Continuar pela trilha leva ao bosque que fica atrás do Parque da Independência. São tantas árvores que a sombra é constante e a temperatura, mais amena. O lugar é um oásis para pássaros que quase abafam o barulho dos carros com seu canto.
Henrique Modelli, 57, vai ali dia sim, dia não. Chegado em esporte, faz barras, apoios e abdominais nos equipamentos instalados no bosque. Ele contou os dias para este 7 de setembro chegar.
Eu tenho 57 anos de vida e frequento o bosque há 57 anos e nove meses"
Henrique Modelli
Os pais se conheceram no Parque da Independência, que será reaberto ao público amanhã. Ele lembra que nos finais de semana brincava de explorador entre as árvores. Nos dias de calor, saía de casa preparado para nadar e sabendo que precisaria correr.

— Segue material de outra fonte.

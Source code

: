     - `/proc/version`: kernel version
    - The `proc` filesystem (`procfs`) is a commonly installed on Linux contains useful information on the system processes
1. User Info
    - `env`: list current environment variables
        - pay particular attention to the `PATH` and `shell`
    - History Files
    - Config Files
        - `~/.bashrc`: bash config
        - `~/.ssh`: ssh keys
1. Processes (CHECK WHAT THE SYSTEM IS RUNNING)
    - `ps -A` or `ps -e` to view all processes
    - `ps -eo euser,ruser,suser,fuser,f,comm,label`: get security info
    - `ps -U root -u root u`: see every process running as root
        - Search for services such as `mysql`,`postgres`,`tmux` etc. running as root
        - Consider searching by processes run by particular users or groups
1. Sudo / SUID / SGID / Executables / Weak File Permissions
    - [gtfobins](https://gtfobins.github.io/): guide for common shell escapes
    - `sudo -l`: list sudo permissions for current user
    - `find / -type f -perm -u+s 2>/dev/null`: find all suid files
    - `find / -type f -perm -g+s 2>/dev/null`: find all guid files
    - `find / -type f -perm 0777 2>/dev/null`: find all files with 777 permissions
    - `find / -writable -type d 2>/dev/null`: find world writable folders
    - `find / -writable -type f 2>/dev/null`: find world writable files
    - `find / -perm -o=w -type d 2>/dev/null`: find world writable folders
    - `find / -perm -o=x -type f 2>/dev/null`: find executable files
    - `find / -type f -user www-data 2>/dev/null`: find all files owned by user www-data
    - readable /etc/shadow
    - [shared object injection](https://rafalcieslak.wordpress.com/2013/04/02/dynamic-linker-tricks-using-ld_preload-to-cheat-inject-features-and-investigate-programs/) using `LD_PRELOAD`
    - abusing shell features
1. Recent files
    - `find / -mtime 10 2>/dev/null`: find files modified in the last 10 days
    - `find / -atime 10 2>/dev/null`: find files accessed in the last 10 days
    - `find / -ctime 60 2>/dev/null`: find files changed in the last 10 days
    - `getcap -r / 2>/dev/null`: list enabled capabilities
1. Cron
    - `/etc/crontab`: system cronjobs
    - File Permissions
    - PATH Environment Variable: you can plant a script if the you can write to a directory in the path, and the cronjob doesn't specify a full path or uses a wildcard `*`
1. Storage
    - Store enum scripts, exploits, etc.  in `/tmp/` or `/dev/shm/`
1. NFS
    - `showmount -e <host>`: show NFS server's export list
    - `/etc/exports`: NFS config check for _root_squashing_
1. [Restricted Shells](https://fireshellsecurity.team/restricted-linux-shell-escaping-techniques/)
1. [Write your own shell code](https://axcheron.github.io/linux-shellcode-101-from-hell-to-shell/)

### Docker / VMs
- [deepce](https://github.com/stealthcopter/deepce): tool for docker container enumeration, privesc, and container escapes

Entrava na fonte para se refrescar e lá ficava até ser flagrado pelos vigilantes e fugir no pinote. Henrique sente que um ponto de referência de sua vida está sendo devolvido.
Chegando à última morada
Até hoje, a caminhada de Dom Pedro ia acabar por aqui. Mas, a partir de amanhã, o acesso ao Parque da Independência estará liberado —inicialmente, para quem trabalhou nas obras do museu e 200 alunos da rede pública de ensino; depois, para o público geral.
A suposta caminhada real teria terminado onde, dizem os livros, ocorreu o famoso grito —neste local, fica o Monumento da Independência, que abriga os restos mortais de Dom Pedro.